- MannKind’s distribution partner, Sanofi, has given up on Afrezza, MNKD’s only product, after investing over $300 million in it.
- MNKD executives seem to be moving over to their new collaborative partner, Receptor Life Sciences. Is this to transfer over some assets before bankruptcy?
- MNKD was burning $25 million of cash per quarter and will burn even more now as it takes on all the marketing costs for Afrezza.
- The bullish thesis that Sanofi was intentionally trying to sabotage Afrezza and make it fail doesn’t make logical sense.
MannKind's Eventual Bankruptcy Is Virtually Certain
We believe the chance of MannKind (NASDAQ:MNKD) going bankrupt is just about 100%. MNKD's fast-acting insulin inhaler, Afrezza, has been a commercial flop. It's not a good product and most doctors in the diabetic community don't prescribe it for a variety of reasons explained later in this report.
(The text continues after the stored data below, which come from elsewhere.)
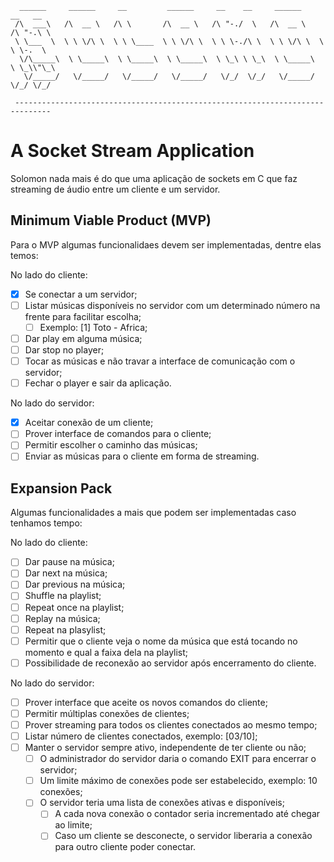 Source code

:       ______     ______     __         ______     __    __     ______     __   __    
     /\  ___\   /\  __ \   /\ \       /\  __ \   /\ "-./  \   /\  __ \   /\ "-.\ \   
     \ \___  \  \ \ \/\ \  \ \ \____  \ \ \/\ \  \ \ \-./\ \  \ \ \/\ \  \ \ \-.  \  
      \/\_____\  \ \_____\  \ \_____\  \ \_____\  \ \_\ \ \_\  \ \_____\  \ \_\\"\_\ 
       \/_____/   \/_____/   \/_____/   \/_____/   \/_/  \/_/   \/_____/   \/_/ \/_/ 

     ------------------------------------------------------------------------------

# A Socket Stream Application
Solomon nada mais é do que uma aplicação de sockets em C que faz streaming de áudio entre um cliente e um servidor.

## Minimum Viable Product (MVP)
Para o MVP algumas funcionalidaes devem ser implementadas, dentre elas temos:

No lado do cliente:  
- [x] Se conectar a um servidor;  
- [ ] Listar músicas disponíveis no servidor com um determinado número na frente para facilitar escolha;
     - [ ] Exemplo: [1] Toto - Africa;
- [ ] Dar play em alguma música;
- [ ] Dar stop no player;
- [ ] Tocar as músicas e não travar a interface de comunicação com o servidor;
- [ ] Fechar o player e sair da aplicação.

No lado do servidor:
- [x] Aceitar conexão de um cliente;
- [ ] Prover interface de comandos para o cliente;
- [ ] Permitir escolher o caminho das músicas;
- [ ] Enviar as músicas para o cliente em forma de streaming.

## Expansion Pack
Algumas funcionalidades a mais que podem ser implementadas caso tenhamos tempo:

No lado do cliente:
- [ ] Dar pause na música;
- [ ] Dar next na música;
- [ ] Dar previous na música;
- [ ] Shuffle na playlist;
- [ ] Repeat once na playlist;
- [ ] Replay na música;
- [ ] Repeat na plasylist;
- [ ] Permitir que o cliente veja o nome da música que está tocando no momento e qual a faixa dela na playlist;
- [ ] Possibilidade de reconexão ao servidor após encerramento do cliente.

No lado do servidor:
- [ ] Prover interface que aceite os novos comandos do cliente;
- [ ] Permitir múltiplas conexões de clientes;
- [ ] Prover streaming para todos os clientes conectados ao mesmo tempo;
- [ ] Listar número de clientes conectados, exemplo: [03/10];
- [ ] Manter o servidor sempre ativo, independente de ter cliente ou não;
     - [ ] O administrador do servidor daria o comando EXIT para encerrar o servidor;
     - [ ] Um limite máximo de conexões pode ser estabelecido, exemplo: 10 conexões;
     - [ ] O servidor teria uma lista de conexões ativas e disponíveis;
          - [ ] A cada nova conexão o contador seria incrementado até chegar ao limite;
          - [ ] Caso um cliente se desconecte, o servidor liberaria a conexão para outro cliente poder conectar.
Sanofi (SNY, OTCPK:SNYNF), MNKD's previous marketing partner for Afrezza, tried selling Afrezza for one year before calling it quits in January 2016. Sanofi stated "commercialization of AFREZZA is no longer economically viable in the United States." Sanofi invested over $300 million in Afrezza and only sold 7 million euros worth of the drug in the entire year 2015. Now, MNKD is attempting to market Afrezza all by themselves. This will cost MNKD a fortune hiring a new sales force and setting up new distribution channels with pharmacies and hospitals.
We believe management should responsibly sell the rights to Afrezza and shut the company down. By hanging on and attempting to market it themselves, they are leaving less for debt holders once they are eventually forced to file for bankruptcy.
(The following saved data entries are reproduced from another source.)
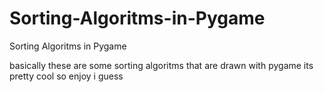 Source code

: # Sorting-Algoritms-in-Pygame
Sorting Algoritms in Pygame

basically these are some sorting algoritms that are drawn with pygame its pretty cool so enjoy i guess
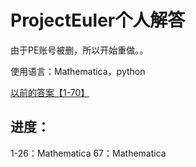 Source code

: # ProjectEuler个人解答

由于PE账号被删，所以开始重做。。

使用语言：Mathematica，python

[以前的答案【1-70】](http://www.kylen314.com/category/note/project-euler)

## 进度：
1-26：Mathematica
67：Mathematica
Receptor Life Sciences - An Empty Shell Created For MannKind Executives To Transfer To?
MNKD announced a new collaborative partner named Receptor Life Sciences on January 21, 2016.
Andrea Leone-Bay worked for MNKD from 2003-2015, a long time, as the VP of pharmaceutical development. In 2015, she left MNKD and immediately joined Receptor Life Sciences in October, 2015.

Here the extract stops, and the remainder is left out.